● **Work request**
In the entries below, the word "palm" appears on some lines. Copy each of those lines.

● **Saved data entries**
=====

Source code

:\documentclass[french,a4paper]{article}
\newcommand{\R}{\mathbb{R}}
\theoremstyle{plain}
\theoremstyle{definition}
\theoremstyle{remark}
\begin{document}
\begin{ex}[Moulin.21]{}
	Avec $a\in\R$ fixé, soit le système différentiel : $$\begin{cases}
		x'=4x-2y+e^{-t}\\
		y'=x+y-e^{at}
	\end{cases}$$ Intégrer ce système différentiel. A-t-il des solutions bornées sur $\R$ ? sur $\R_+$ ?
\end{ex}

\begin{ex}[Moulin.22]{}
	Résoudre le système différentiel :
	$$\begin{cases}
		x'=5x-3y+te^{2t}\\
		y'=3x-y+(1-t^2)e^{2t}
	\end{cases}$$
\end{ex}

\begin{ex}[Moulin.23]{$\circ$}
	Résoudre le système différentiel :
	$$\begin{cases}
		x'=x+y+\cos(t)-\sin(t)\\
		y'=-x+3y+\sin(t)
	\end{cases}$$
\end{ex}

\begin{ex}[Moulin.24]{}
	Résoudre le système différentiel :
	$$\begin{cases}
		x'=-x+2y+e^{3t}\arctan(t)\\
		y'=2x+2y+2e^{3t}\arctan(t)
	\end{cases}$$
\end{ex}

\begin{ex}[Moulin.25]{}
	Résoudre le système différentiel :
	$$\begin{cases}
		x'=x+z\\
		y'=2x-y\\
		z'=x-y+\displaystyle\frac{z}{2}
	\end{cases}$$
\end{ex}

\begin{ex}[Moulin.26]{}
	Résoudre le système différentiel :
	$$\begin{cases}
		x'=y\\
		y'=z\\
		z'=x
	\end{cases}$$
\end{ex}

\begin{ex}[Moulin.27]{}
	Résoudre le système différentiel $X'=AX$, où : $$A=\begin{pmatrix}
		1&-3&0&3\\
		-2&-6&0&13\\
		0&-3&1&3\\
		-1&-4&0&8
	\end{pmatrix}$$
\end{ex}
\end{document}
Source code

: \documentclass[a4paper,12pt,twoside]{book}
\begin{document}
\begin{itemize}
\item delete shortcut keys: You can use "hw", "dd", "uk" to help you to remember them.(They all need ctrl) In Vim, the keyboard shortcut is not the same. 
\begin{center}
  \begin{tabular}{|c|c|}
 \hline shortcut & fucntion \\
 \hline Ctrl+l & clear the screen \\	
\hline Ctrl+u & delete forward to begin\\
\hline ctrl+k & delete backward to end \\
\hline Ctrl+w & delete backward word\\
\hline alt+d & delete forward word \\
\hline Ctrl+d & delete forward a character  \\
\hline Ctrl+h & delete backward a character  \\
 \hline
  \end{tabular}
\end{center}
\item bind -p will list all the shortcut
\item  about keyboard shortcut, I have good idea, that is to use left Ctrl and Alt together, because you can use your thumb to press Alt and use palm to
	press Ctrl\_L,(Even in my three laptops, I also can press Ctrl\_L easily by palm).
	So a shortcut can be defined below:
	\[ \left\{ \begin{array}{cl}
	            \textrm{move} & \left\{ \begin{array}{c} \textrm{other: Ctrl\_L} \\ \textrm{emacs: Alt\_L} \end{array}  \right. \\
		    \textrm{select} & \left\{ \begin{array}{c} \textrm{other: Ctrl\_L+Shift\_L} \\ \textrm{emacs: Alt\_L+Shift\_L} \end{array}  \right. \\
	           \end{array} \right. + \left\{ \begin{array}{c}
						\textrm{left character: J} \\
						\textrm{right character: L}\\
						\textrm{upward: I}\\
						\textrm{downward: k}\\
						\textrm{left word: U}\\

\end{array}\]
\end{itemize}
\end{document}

=====

● **Task answer**
\item  about keyboard shortcut, I have good idea, that is to use left Ctrl and Alt together, because you can use your thumb to press Alt and use palm to
	press Ctrl\_L,(Even in my three laptops, I also can press Ctrl\_L easily by palm).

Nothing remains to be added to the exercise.